● **MATERIAL PROVIDED**
::::::::::

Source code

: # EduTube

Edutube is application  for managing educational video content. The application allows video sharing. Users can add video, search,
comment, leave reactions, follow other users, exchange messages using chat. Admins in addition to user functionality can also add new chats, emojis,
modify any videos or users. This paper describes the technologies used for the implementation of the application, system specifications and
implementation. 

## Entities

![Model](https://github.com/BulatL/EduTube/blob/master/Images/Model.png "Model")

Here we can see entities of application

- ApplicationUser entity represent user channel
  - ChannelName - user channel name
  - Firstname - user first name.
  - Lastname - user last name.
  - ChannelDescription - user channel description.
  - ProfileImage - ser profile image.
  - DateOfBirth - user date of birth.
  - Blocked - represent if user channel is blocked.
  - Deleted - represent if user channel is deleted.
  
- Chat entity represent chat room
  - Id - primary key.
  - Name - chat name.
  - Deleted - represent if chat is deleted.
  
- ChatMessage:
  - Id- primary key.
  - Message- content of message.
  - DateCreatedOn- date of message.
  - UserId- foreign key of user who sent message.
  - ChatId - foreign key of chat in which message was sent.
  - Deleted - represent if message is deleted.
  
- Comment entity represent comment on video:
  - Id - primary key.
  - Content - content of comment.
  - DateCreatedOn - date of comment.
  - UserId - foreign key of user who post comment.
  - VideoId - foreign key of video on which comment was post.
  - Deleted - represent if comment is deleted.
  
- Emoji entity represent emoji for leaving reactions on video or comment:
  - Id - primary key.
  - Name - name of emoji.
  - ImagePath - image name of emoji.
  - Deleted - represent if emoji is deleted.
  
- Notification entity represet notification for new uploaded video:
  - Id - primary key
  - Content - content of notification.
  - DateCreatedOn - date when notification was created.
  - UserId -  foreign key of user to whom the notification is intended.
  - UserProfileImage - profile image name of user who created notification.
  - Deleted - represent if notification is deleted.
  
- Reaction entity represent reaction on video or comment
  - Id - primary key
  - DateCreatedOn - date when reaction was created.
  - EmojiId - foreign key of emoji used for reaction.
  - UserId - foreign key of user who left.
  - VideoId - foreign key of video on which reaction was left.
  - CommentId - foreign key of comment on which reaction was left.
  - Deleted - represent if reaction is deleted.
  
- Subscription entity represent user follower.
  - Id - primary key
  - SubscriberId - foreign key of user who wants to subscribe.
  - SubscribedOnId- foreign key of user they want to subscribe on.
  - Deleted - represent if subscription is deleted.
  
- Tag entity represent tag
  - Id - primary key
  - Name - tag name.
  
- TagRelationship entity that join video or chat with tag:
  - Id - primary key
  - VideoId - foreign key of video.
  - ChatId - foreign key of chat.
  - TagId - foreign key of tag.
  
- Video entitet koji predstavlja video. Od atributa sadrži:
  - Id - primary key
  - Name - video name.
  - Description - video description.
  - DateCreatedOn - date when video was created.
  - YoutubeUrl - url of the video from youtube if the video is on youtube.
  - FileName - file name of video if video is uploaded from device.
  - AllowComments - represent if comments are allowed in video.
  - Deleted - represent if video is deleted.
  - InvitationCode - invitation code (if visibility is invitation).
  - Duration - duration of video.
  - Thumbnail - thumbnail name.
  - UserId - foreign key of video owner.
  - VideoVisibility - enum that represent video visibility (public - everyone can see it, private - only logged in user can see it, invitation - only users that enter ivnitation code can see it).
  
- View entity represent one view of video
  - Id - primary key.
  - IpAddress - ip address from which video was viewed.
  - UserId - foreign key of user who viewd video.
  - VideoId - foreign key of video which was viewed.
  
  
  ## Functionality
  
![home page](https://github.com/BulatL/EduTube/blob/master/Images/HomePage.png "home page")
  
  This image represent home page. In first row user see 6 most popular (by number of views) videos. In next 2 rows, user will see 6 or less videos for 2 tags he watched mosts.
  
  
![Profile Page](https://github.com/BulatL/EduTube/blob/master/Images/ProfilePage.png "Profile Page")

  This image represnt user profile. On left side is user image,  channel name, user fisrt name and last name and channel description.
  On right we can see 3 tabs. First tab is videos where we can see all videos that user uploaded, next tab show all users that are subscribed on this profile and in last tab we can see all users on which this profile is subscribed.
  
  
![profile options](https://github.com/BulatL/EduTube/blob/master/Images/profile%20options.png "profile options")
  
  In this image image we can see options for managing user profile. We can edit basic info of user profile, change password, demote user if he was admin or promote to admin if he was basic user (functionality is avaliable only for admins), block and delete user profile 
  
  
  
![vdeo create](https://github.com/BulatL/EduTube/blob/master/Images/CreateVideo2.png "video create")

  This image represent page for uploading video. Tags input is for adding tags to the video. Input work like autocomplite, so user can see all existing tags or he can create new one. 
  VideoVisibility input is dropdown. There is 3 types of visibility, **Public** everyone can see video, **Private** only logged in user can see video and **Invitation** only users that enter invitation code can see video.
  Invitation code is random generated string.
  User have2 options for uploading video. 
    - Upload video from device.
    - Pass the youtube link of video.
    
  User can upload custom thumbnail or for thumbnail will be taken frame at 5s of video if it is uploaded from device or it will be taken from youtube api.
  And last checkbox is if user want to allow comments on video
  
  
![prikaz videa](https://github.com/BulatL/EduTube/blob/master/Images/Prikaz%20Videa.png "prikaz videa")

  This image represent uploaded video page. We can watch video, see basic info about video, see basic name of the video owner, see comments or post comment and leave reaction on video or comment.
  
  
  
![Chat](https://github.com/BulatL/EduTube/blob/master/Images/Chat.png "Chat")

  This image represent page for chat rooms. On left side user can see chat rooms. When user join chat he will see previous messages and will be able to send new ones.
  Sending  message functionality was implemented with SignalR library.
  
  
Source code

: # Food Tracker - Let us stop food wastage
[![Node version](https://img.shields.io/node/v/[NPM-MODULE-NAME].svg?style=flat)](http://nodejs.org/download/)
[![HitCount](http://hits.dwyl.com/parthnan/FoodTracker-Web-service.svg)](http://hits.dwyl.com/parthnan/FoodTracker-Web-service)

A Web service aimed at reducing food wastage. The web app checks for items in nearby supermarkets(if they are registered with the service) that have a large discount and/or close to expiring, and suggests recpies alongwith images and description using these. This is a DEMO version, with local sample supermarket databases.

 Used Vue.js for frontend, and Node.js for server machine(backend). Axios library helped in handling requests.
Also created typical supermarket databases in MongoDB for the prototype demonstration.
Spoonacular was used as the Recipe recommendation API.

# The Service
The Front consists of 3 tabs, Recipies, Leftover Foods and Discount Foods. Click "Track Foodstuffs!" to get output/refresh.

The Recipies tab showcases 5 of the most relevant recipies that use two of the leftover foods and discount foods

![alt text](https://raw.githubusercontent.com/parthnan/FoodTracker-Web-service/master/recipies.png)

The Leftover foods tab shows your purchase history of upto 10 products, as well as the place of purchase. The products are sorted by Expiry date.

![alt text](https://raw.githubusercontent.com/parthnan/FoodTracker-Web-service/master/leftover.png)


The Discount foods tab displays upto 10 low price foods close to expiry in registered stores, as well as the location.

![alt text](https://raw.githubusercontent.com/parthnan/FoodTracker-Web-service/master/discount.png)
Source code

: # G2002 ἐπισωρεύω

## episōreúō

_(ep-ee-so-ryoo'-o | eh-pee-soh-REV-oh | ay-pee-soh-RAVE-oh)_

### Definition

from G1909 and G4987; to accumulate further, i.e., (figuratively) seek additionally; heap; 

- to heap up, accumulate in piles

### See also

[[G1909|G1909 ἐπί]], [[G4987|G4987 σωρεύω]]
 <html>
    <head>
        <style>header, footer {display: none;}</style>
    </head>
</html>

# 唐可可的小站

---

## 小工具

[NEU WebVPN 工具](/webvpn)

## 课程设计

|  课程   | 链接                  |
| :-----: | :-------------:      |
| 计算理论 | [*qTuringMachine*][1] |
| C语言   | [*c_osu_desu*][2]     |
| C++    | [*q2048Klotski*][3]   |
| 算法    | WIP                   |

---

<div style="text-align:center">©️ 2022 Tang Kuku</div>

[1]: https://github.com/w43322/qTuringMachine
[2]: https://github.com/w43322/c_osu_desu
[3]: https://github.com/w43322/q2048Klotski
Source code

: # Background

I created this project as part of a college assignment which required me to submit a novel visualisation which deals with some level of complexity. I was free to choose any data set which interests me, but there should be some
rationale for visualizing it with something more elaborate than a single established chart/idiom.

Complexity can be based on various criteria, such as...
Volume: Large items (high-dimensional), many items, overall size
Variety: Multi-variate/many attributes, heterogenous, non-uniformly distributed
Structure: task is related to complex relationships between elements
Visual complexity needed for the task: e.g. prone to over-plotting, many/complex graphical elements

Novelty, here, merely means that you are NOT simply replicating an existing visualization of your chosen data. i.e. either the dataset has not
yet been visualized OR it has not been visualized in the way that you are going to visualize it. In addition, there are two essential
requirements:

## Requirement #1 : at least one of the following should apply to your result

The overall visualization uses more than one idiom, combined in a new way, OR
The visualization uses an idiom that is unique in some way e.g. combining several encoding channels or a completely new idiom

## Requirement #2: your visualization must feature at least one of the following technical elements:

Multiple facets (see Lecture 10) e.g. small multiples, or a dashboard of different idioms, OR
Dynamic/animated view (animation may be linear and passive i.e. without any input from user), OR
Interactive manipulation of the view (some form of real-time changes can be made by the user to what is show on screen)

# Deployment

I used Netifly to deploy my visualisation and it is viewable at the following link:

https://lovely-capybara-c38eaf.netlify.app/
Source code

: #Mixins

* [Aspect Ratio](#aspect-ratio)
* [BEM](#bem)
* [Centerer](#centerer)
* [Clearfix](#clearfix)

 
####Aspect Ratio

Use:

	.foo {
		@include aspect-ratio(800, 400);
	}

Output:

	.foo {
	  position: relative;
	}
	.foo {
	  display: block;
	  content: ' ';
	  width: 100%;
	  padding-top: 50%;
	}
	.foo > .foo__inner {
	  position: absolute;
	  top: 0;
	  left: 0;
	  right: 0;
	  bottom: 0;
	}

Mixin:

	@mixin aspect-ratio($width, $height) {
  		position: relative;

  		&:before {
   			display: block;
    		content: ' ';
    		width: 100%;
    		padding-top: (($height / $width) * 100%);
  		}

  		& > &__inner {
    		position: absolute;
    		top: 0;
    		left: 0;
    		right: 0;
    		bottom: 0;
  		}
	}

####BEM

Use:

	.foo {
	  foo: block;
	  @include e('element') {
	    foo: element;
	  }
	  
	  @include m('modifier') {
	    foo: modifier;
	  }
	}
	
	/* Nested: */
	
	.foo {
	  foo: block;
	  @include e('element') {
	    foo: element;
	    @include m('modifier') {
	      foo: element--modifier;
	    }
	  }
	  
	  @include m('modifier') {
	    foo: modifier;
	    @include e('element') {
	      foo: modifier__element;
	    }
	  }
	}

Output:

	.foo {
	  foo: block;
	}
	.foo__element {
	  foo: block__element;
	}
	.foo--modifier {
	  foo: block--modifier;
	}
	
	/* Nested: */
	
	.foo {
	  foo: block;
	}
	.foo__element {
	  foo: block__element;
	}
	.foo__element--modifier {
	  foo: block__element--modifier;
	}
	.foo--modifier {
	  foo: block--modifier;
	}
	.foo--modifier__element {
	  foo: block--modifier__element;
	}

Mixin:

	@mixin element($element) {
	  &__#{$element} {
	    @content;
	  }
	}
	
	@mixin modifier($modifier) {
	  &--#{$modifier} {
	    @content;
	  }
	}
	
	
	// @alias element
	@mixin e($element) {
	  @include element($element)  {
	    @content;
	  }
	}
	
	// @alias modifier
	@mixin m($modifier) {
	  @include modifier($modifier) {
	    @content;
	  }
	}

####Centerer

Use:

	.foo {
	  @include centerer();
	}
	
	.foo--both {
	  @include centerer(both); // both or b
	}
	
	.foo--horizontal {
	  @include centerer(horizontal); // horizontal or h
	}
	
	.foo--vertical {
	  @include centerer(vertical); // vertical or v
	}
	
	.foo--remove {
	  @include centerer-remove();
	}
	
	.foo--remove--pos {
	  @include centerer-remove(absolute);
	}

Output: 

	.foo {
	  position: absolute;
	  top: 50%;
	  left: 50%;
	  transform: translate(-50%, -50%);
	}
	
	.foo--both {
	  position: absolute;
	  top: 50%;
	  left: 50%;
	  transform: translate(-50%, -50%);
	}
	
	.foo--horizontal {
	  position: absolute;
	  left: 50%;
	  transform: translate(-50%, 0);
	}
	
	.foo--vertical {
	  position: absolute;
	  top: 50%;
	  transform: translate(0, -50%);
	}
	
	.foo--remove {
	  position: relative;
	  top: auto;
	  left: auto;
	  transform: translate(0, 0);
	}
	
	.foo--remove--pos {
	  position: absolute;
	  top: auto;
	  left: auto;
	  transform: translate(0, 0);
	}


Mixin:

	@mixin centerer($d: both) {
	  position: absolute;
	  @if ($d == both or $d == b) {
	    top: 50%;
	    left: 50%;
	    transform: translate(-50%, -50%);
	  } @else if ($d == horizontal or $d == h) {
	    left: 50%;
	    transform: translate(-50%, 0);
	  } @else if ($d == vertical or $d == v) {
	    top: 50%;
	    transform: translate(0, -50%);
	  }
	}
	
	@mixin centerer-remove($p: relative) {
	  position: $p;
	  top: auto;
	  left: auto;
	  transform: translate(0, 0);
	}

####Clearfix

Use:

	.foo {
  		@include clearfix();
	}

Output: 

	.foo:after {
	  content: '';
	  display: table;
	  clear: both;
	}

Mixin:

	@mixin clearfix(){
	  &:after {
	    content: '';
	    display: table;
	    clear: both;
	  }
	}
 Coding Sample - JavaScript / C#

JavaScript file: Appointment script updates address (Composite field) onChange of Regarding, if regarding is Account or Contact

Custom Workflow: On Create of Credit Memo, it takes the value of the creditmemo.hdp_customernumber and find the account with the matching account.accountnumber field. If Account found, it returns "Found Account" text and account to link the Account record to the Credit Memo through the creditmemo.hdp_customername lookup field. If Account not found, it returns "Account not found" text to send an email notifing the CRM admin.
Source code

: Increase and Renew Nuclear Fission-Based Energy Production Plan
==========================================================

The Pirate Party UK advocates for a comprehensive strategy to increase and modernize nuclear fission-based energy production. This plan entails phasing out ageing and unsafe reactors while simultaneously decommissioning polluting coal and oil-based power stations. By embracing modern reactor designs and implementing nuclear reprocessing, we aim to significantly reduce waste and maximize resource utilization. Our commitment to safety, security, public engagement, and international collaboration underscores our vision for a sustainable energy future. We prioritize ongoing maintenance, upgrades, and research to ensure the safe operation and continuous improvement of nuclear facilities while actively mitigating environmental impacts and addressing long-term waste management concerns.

::::::::::

What you give back must match the material exactly, beginning with its first line and ending with the line holding "- Comment entity".

Source code

: # EduTube

Edutube is application  for managing educational video content. The application allows video sharing. Users can add video, search,
comment, leave reactions, follow other users, exchange messages using chat. Admins in addition to user functionality can also add new chats, emojis,
modify any videos or users. This paper describes the technologies used for the implementation of the application, system specifications and
implementation. 

## Entities

![Model](https://github.com/BulatL/EduTube/blob/master/Images/Model.png "Model")

Here we can see entities of application

- ApplicationUser entity represent user channel
  - ChannelName - user channel name
  - Firstname - user first name.
  - Lastname - user last name.
  - ChannelDescription - user channel description.
  - ProfileImage - ser profile image.
  - DateOfBirth - user date of birth.
  - Blocked - represent if user channel is blocked.
  - Deleted - represent if user channel is deleted.
  
- Chat entity represent chat room
  - Id - primary key.
  - Name - chat name.
  - Deleted - represent if chat is deleted.
  
- ChatMessage:
  - Id- primary key.
  - Message- content of message.
  - DateCreatedOn- date of message.
  - UserId- foreign key of user who sent message.
  - ChatId - foreign key of chat in which message was sent.
  - Deleted - represent if message is deleted.
  
- Comment entity represent comment on video:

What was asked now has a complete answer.